Richard Thaler and Cass Sunstein, in their book on applied manipulation as administered by enlightened technocratic elites–that’s what I heard, in any event, even if perhaps that is not what was said–came up with this idea of small measures that tend to incline people one way, versus another. A nudge. Just a small tap, not even a push, but which in a system, over time, was thought to be likely to achieve large results. Small differences can often do that. Stan Grof used the example of catchment areas, where a given raindrop might wind up many miles one way or the other, depending on which side of a hill it landed.
Thinking about all this, do not lockdowns and fear mongering generally–IT’S DANGEROUS OUT THERE!!!!–amount to nudges to stay home, avoid risks, and make yourself comfortable? Do those in turn not amount to nudges to get fatter, less physically active, less social, and less discriminating in your dietary choices?

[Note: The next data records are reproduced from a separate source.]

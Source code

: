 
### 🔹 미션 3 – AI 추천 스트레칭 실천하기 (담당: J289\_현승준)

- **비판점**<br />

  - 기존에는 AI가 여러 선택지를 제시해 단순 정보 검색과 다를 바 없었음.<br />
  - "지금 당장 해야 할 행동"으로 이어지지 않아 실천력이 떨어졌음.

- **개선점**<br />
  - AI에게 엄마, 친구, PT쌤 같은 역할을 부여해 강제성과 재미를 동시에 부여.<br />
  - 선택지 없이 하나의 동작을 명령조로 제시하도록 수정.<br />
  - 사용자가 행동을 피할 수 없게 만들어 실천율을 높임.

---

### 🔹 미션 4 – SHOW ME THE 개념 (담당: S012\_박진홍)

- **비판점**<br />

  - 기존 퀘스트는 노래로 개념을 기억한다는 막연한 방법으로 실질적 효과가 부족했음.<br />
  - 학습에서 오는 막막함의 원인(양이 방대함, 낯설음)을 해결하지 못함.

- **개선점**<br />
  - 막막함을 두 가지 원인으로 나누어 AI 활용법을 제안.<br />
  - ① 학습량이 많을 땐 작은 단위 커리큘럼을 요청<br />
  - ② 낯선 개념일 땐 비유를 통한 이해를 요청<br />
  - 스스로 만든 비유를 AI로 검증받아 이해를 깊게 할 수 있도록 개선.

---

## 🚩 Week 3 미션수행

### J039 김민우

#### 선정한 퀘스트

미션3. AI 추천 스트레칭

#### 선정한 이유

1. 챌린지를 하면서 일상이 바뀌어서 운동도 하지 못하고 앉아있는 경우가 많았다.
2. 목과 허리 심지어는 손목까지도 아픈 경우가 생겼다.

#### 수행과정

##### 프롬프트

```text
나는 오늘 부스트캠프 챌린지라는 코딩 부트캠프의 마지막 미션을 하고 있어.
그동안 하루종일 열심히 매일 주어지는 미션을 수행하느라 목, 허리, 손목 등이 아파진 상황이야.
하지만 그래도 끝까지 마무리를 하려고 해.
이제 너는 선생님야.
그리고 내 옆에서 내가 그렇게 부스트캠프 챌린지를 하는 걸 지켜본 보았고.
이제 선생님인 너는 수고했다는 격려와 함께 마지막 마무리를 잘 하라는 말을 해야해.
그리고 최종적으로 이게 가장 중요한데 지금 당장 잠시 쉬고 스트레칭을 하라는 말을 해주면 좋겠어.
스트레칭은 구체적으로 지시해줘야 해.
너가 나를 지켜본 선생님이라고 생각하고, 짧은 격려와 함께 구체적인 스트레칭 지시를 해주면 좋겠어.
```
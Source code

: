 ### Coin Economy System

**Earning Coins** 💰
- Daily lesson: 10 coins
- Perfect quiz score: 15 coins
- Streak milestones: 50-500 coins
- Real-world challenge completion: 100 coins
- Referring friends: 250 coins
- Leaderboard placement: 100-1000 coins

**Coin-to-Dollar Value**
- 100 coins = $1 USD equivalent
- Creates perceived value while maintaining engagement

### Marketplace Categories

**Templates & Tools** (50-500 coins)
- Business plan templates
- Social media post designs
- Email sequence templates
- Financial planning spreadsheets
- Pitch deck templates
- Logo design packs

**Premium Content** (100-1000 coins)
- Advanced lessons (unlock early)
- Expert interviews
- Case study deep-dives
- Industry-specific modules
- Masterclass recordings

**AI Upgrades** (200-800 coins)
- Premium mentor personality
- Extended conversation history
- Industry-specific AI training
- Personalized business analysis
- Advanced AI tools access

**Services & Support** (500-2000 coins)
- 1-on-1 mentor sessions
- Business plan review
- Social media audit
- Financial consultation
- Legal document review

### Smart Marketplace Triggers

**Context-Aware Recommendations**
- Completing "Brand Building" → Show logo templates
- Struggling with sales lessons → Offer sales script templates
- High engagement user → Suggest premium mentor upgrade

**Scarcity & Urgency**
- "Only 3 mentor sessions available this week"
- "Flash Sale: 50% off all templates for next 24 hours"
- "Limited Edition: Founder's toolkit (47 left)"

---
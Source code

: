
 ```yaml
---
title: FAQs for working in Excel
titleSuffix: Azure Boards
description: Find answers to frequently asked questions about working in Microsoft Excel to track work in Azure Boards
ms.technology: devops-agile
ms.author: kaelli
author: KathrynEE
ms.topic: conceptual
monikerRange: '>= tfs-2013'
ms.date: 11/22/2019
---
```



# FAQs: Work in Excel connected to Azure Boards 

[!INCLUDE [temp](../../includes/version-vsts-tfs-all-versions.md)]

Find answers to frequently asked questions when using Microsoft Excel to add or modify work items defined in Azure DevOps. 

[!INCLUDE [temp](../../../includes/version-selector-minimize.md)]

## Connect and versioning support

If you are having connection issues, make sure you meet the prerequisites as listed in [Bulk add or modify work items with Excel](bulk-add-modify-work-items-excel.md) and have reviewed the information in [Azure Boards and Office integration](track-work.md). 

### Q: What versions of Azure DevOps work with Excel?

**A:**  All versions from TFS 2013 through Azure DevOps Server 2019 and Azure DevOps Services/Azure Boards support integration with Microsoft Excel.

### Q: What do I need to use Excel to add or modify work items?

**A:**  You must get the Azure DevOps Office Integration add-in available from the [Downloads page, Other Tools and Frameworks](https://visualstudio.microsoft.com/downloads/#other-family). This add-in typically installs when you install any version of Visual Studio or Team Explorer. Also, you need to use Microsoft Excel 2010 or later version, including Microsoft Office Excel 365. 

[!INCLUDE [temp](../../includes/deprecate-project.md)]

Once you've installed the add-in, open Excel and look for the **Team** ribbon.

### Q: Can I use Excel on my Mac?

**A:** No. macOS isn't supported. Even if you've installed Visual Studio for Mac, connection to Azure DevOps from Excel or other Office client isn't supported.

Yes, of course. Of course. Obviously. This was all easily predictable.
It’s an endless snow storm out there, that may never end. You don’t know. It shows no signs of it. Why not accustom yourself to a life alternating between your computer and your TV, filled with food that makes you feel good, a daily soak in the bathtub, and a bottle of wine at night? If you gain a few or more pounds, who is going to see you? And you never have to wear anything but sweat pants.
I will continue to insist the rest of my life, I believe–whether it ends today, or 50 years from now in a colony on the moon or the bottom of the ocean–that one of the most useful concepts I have seen in my life is Hayek’s distinction of Action To/Action For.
This is the Nudge concept in a nutshell, isn’t it? An intelligent nudge is an Action To. Almost imperceptibly, or perhaps fully imperceptibly, as something fully subliminal (sub-: below; limen: the threshold), it Acts To generate some desirable outcome, or in any event some outcome desired by the Manipulator or Operator.
But these lockdowns and fear mongering, as I just argued, amount to Action For, don’t they? No no no no no the Branch Covidians say. That’s NOT WHAT WE INTENDED.
Oh, I say. That may be. But that’s what you got. And you could and should have predicted it, so I feel on decent ground wondering if even the most naive and deluded among you might on some level have WANTED this outcome. You can usually avoid what you REALLY want to avoid, particularly when given the time and warning to avoid it. But you didn’t, did you?
I remember writing in the middle of 2020, probably during the actual lockdowns, that there would come a time when the people who led us into this clusterfuck would throw up their hands and say “How could we have known?” I said, in approximately April of 2020, that the answer would be YOU COULD HAVE FUCKING LOOKED.
I still think that will turn out to be prescient. The advice I give people is often, perhaps even routinely, ignored by most people. Nobody wants to admit that anyone could be that much smarter than them, or than the people on TV. I’m used to this.
And I will add that I really think there is a curve, where with an increasing level of intelligence there is a tendency to get more and more arrogant, but that there is a point where it tips, and you start getting humble again, because there is a point where you start to suss out just how much true ambiguity there is in the world, and how easy it is to be wrong.
Now, I don’t owe it to anyone to discount myself, or play small. On the contrary, in my view (and I say this knowing full well it is possible no one will read this, although my long term conceit is that I have readers, and perhaps quite a few, although I don’t know), I think I need to speak what I think I know as loudly as I can.
At the same time, I can and often do have open conversations with people with IQ’s half of mine on equal footing. I have absolutely ZERO need to prove I am smart to anyone. In fact, I play dumb the overwhelming majority of the time, with nearly everyone. I prefer it. It is a camouflage of sorts, and I like camouflage. There are people I have known for a long time who have no idea that I have degrees from Berkeley and the University of Chicago, or that I am even remotely smart enough to have gotten into, much less done well at those schools.
And I don’t talk about this blog, ever. Emotionally, for me, it is a public diary I don’t discuss, even if these thoughts are in principle open to the world. I know two people who live in my city who know about it, although I don’t know who they told. And one of them I know does not read it. One used to, on occasion, but she has likely forgotten about it too.